=== Work task ===
A faithful copy of every entry, with the pictures removed, is what is needed here.

[Input records — start]

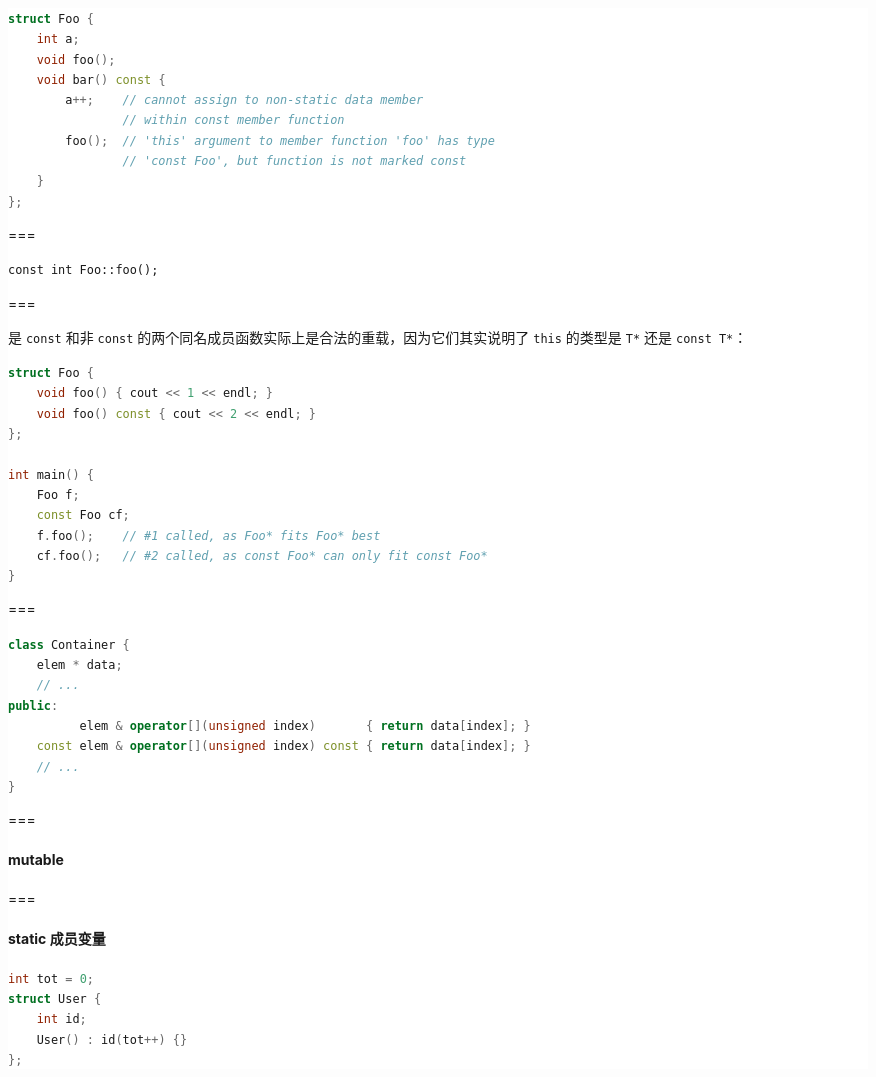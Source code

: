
 ```c++
struct Foo {
    int a;
    void foo();
    void bar() const {
        a++;    // cannot assign to non-static data member 
                // within const member function
        foo();  // 'this' argument to member function 'foo' has type 
                // 'const Foo', but function is not marked const
    }
};
```

===

`const int Foo::foo();`

===

是 `const` 和非 `const` 的两个同名成员函数实际上是合法的重载，因为它们其实说明了 `this` 的类型是 `T*` 还是 `const T*`：

```c++
struct Foo {
    void foo() { cout << 1 << endl; }
    void foo() const { cout << 2 << endl; }
};

int main() {
    Foo f;
    const Foo cf;
    f.foo();    // #1 called, as Foo* fits Foo* best
    cf.foo();   // #2 called, as const Foo* can only fit const Foo*
}
```

===

```c++
class Container {
    elem * data;
    // ...
public:
          elem & operator[](unsigned index)       { return data[index]; }
    const elem & operator[](unsigned index) const { return data[index]; }
    // ...
}
```

===

#### mutable

===

#### static 成员变量

```c++
int tot = 0;
struct User {
    int id;
    User() : id(tot++) {}
};
```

[Input records — finish]

=== Expected answer ===
Source code

:
 ```c++
struct Foo {
    int a;
    void foo();
    void bar() const {
        a++;    // cannot assign to non-static data member 
                // within const member function
        foo();  // 'this' argument to member function 'foo' has type 
                // 'const Foo', but function is not marked const
    }
};
```

===

`const int Foo::foo();`

===

是 `const` 和非 `const` 的两个同名成员函数实际上是合法的重载，因为它们其实说明了 `this` 的类型是 `T*` 还是 `const T*`：

```c++
struct Foo {
    void foo() { cout << 1 << endl; }
    void foo() const { cout << 2 << endl; }
};

int main() {
    Foo f;
    const Foo cf;
    f.foo();    // #1 called, as Foo* fits Foo* best
    cf.foo();   // #2 called, as const Foo* can only fit const Foo*
}
```

===

```c++
class Container {
    elem * data;
    // ...
public:
          elem & operator[](unsigned index)       { return data[index]; }
    const elem & operator[](unsigned index) const { return data[index]; }
    // ...
}
```

===

#### mutable

===

#### static 成员变量

```c++
int tot = 0;
struct User {
    int id;
    User() : id(tot++) {}
};
```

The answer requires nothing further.